The Painted Veil (1934)




I recorded this one because I saw the 2006 version a while back, due to my then obsession with Edward Norton. But also, because GARBO.

I just rushed to my bookshelf and grabbed my doorstop edition of Film Theory and Criticism: Introductory Readings. I still had the short essay by French critic Roland Barthes marked with a faded, torn Post-It note that's been there since film class in 2002. "The Face of Garbo" , written in 1957, describes the great actress' image as a "Platonic Idea of the human creature" and representing "this fragile moment when the cinema is about to draw an existential from an existential beauty."



DUDE.

Now, I admit, it's hard to swallow the divinity of Garbo unless you've seen her in action. It's even hard to understand such definite, provocative claims unless you've recently re-acquiainted yourself with the woman's screen presence, because that face truly is an idea... a very multi-faceted idea. She has "not a painted face, but one set in plaster" like a mask. That mask is surprisingly capable of expressing the full spectrum of emotions and even little segues in between. She does it with such a genuine and generous portrayal of unforgettable characters. She utilizes Stanislavsky's "Method" like no other, wherein her internalized emotions are still clearly surfacing, every ripple and bubble morphing the mask.


Even in this relatively unremarkable film, she has every opportunity to show us the versatility of the mask she commands. "The Painted Veil" 1934 is based on the British1925 novel of the same name, and it is as British as they get. Garbo plays Katrin, a woman who marries Walter, a doctor, on a whim. She answers his proposal with "I suppose so." But hey, at least his job gets her out of the house into the big bright world... namely, Hong Kong. When they get there, they both realize how very contrasted their personalities are--he is very studious and spends a lot of time at work with fighting disease, while she is gregarious and social. She meets Jack, who is married, but they hit it off and have an affair. Walter finds out, Katrin says she never really loved Walter, Walter says he will only divorce her if Jack promises to divorce his wife and marry Katrin, Jack refuses to ruin his reputation. Katrin has no choice but to follow Walter to inland China, where a cholera outbreak has been reported. Romance ensues, ironically, and she ends up confessing her renewed love to him after he's been stabbed to death a by a mob that's mad Walter ordered their town burned down due to the epidemic.

ROMANTIC AS HELL.



The 2006 version, with Naomi Watts in the role, has a bittersweet ending (Walter dies of Cholera, but she lives on, happy to have given birth to Walter's daughter). The novel, however, has a fittingly Bronte-esqe ending: Walter dies of cholera, she goes back to Hong Kong, heartbroken, and falls into Charles's (Jack in the movie) bed again. She hates herself, goes home, finds her mother is dead, and raises a fatherless child that may or may not be Walter's.
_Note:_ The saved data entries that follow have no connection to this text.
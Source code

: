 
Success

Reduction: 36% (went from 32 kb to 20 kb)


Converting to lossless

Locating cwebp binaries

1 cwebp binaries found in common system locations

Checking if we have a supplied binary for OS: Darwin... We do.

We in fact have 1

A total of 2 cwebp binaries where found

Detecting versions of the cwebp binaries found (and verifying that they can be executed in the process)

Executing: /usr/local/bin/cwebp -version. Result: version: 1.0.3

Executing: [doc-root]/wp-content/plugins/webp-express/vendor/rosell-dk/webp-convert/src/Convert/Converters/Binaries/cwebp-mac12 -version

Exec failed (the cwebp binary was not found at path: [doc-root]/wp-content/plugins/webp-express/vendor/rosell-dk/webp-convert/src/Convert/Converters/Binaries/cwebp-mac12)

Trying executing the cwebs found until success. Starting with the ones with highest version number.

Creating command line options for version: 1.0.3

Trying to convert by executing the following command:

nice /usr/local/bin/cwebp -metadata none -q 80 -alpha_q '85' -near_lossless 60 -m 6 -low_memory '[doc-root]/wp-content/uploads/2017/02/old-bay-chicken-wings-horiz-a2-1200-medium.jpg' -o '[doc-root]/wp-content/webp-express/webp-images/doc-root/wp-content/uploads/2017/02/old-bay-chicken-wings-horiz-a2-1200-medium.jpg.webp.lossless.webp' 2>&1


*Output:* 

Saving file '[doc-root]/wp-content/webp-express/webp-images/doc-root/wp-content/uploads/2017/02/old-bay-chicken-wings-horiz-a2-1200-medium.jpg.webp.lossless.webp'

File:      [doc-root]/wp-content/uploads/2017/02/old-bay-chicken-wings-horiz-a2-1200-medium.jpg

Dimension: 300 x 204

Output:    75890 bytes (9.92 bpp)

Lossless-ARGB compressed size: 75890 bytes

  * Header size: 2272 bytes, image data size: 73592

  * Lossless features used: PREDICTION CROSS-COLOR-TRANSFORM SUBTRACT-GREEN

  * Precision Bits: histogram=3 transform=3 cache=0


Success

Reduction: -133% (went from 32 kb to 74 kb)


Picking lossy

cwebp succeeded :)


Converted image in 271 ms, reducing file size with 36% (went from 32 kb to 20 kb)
What I enjoyed most about this emo-fest was she of the ultimate resting bitch-face. But she smiles radiantly when the occasion calls for it. It's almost an entirely different face. Also, what's interesting is how much of the film she spends in a turban or a nun's habit, which further isolates that mask from the body and the female form, emphasizing that iconographic humanity she embodies so purely.



I barely even glanced at anybody else's face in this film but hers. She is an absolute gem--something greater than cinema itself. A deity. Divinity on the silver screen.

By the way, the title of the novel is in reference to a sonnet that says "Lift not the painted veil which those who live call life."

Garbo gives us something more substantial than a mere veil. She gives us an Avatar of flesh.